**ACTIVITY**
Which lines of the material hold the word "cdot"? Copy each one.
═══ DATA
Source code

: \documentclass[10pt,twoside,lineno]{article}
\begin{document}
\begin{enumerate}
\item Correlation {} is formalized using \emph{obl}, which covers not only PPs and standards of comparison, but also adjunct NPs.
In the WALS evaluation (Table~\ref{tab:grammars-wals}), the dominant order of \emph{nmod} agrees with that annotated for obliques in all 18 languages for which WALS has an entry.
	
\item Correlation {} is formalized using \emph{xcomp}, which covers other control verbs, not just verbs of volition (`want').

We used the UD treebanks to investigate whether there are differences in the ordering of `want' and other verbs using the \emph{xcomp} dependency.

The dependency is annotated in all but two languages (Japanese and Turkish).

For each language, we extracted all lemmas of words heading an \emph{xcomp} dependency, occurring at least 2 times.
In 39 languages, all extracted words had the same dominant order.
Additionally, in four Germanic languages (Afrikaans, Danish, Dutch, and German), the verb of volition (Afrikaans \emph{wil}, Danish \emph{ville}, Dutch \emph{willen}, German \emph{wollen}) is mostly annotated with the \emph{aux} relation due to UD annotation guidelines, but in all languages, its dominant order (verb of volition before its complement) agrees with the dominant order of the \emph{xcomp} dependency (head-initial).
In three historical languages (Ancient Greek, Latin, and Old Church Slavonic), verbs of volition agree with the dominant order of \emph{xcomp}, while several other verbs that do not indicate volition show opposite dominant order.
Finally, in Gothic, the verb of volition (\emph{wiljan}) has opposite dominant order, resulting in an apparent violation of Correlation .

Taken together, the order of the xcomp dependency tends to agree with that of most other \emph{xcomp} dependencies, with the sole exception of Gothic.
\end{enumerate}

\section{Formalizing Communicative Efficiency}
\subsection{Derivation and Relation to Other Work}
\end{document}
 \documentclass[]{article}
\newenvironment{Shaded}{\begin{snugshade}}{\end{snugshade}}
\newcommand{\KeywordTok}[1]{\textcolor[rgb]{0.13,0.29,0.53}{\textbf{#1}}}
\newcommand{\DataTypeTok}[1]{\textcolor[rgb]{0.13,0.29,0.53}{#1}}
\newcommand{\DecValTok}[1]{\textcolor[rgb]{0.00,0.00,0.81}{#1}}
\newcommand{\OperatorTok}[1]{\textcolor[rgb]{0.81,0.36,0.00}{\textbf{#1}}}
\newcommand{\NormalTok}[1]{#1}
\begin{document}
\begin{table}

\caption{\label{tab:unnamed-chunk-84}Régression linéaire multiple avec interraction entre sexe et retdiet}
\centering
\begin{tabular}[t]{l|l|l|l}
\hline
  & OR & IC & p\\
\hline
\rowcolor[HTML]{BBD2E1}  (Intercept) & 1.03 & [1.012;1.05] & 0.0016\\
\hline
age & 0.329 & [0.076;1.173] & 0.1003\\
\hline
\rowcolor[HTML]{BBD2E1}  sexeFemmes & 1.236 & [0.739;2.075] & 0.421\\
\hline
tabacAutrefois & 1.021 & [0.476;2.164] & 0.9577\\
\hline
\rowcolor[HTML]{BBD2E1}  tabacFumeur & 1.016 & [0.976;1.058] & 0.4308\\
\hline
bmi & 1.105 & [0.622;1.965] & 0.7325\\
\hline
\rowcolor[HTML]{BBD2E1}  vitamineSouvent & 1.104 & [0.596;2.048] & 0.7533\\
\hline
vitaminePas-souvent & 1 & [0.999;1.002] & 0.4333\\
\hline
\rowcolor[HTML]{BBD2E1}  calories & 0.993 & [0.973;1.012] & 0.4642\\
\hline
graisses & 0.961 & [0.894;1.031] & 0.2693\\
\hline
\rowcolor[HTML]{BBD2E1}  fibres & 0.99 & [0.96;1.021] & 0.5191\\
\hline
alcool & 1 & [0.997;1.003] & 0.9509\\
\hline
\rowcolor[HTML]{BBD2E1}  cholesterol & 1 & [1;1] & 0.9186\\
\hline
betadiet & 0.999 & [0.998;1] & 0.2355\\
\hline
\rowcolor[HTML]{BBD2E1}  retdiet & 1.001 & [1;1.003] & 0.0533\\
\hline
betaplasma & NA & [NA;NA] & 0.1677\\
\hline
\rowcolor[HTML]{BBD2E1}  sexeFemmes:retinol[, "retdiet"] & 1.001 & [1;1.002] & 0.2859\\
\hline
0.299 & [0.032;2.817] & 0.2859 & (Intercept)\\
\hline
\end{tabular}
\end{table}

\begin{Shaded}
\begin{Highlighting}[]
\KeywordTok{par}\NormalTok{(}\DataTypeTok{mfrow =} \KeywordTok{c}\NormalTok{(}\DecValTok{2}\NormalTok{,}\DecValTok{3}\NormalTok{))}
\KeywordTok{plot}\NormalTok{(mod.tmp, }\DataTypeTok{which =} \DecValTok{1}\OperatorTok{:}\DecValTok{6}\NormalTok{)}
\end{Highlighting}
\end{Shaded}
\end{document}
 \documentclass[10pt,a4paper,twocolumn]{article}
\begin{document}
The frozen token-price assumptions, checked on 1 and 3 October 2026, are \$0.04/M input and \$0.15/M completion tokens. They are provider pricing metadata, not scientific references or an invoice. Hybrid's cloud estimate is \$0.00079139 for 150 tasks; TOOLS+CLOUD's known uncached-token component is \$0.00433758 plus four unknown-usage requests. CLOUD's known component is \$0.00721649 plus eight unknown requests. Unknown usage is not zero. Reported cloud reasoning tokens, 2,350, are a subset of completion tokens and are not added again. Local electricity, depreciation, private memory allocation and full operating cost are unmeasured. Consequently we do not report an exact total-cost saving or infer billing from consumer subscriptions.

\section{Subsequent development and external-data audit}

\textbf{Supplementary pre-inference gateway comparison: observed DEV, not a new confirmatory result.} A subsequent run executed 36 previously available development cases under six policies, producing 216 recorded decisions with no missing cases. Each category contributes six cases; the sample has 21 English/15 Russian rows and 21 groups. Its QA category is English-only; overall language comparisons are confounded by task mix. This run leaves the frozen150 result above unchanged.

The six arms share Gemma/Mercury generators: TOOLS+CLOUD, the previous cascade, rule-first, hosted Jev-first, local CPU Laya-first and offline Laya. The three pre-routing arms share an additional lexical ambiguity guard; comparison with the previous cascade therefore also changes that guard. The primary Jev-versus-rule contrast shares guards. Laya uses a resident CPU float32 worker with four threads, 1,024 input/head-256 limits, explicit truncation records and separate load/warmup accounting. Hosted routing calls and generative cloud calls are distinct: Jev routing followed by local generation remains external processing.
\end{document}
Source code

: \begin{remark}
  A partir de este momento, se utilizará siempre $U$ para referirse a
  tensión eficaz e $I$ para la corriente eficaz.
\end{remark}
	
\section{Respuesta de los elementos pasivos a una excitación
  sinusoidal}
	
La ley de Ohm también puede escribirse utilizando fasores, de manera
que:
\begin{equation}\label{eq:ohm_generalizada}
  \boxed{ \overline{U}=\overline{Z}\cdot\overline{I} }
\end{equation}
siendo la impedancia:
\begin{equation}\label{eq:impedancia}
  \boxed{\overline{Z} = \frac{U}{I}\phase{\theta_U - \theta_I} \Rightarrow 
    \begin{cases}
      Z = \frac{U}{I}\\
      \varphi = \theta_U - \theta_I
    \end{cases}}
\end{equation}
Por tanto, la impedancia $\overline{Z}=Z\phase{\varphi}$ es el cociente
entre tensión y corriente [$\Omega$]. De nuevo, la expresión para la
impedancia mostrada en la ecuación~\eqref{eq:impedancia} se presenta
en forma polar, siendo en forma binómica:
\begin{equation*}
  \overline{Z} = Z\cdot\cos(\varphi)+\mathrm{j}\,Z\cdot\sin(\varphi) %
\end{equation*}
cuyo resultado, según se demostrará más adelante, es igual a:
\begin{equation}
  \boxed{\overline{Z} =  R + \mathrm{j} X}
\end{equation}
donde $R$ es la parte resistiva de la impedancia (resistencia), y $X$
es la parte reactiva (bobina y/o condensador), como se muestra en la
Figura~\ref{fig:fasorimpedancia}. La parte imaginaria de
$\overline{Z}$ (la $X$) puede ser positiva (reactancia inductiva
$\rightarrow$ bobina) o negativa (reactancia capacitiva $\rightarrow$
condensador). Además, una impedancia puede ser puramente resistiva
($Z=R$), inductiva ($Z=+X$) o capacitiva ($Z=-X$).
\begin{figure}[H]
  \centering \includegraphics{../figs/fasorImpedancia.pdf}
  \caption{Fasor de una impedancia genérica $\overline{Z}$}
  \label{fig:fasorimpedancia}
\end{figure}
══════
**SOLUTION FOR THIS EXERCISE**
  \boxed{ \overline{U}=\overline{Z}\cdot\overline{I} }
  \overline{Z} = Z\cdot\cos(\varphi)+\mathrm{j}\,Z\cdot\sin(\varphi) %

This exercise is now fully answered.